The riots last summer were a stark warning that parts of our society are broken. They told us we need to intervene much earlier in the story, before the jail cell, before the robbery, before the petty theft.

As the CSJ has argued so passionately, having a strong family is absolutely vital to people’s life chances and we believe that too. Strengthening families, strengthening partnerships, strengthening marriages, encouraging commitment are all part of our agenda.It’s why we’re shaking up fostering and adoption, ending the scandal that left children languishing in the care system for years.

It’s why we’ve re-focussed Sure Start centres – with more parenting classes, reaching out to the parents who really need support. And it’s why we’re bringing new help for the most 120,000 troubled families, the ones that live in a constant cycle of poverty, addiction and hopelessness.

For these families we’re bringing in professional, targeted help to get them into work, get the kids in school, help bring some order to their chaotic lives. And prevention means something else.

Some of those rioters last summer showed a complete indifference to the rules. We need to make clear to young people that respect is not something you can just expect, it’s something you earn.

So we’re bringing real discipline to schools – with teachers having more power to use reasonable force and take control of their classroom.

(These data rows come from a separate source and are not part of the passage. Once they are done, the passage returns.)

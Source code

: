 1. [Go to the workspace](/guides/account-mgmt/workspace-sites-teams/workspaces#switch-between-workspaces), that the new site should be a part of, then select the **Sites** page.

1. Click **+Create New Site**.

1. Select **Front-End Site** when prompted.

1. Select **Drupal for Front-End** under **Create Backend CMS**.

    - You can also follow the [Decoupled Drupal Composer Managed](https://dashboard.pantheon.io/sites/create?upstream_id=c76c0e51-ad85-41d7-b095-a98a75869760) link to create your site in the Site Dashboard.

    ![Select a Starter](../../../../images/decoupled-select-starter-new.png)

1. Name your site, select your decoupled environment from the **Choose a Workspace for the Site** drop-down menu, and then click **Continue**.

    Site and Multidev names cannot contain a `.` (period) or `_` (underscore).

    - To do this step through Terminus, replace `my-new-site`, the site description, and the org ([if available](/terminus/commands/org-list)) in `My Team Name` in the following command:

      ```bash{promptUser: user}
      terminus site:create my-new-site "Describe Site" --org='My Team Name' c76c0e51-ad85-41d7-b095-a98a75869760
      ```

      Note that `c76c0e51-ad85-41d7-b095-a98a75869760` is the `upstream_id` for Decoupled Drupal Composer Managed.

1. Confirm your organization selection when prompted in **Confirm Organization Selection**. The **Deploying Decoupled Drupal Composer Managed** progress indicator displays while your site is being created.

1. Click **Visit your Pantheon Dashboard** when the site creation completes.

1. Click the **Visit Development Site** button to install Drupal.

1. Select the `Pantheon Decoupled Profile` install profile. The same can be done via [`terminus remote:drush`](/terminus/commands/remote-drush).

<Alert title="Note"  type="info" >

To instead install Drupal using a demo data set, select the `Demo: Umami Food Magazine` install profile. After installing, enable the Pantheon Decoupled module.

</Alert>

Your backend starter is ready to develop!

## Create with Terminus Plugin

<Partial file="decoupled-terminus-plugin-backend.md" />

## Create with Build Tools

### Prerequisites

And crucially, we’re focusing on those children who have been excluded from school.

Some Pupil Referral Units have been little more than a nursery class before the juvenile detention centre. So we’re turning failing PRUs into Academies, just as we are with failing schools, so that powerful, effective sponsors can bring the same radical improvements to them, as to some of the most challenged schools in the country.

On the other side of the coin we’re doing more to encourage good behaviour. National Citizen Service is about showing young people that they have responsibilities as well as rights, that they have a stake in our society.

Tens of thousands took part this year, and it is a personal passion of mine that in the coming years this should become a permanent part of the landscape in our country, a rite of passage that every teenager in every school goes through.

And all this fits into the bigger, broader picture of what this Government’s doing.

Whether it’s changing welfare so there’s no more something for nothing or putting the law on the side of victims and not criminals, we are re-scoring that line between right and wrong; between good behaviour and bad.

So I don’t want there to be any doubt how serious this Government is about law and order. Yes, we are tough – but we’re being intelligent too.

Not just giving police more power but giving people more power.

Not just speeding up our courts but opening them up.

Not just punishing but rehabilitating too.

By taking this approach we can cut crime even while cutting budgets. We can show law-abiding people that finally, the system is on your side.

And we can go to all those communities where life felt like a dead-end. Where crime felt inevitable; and we can restore hope and opportunity there too.

This is our goal. An aspiration nation. Where no one is left behind. And we are absolutely determined to achieve it.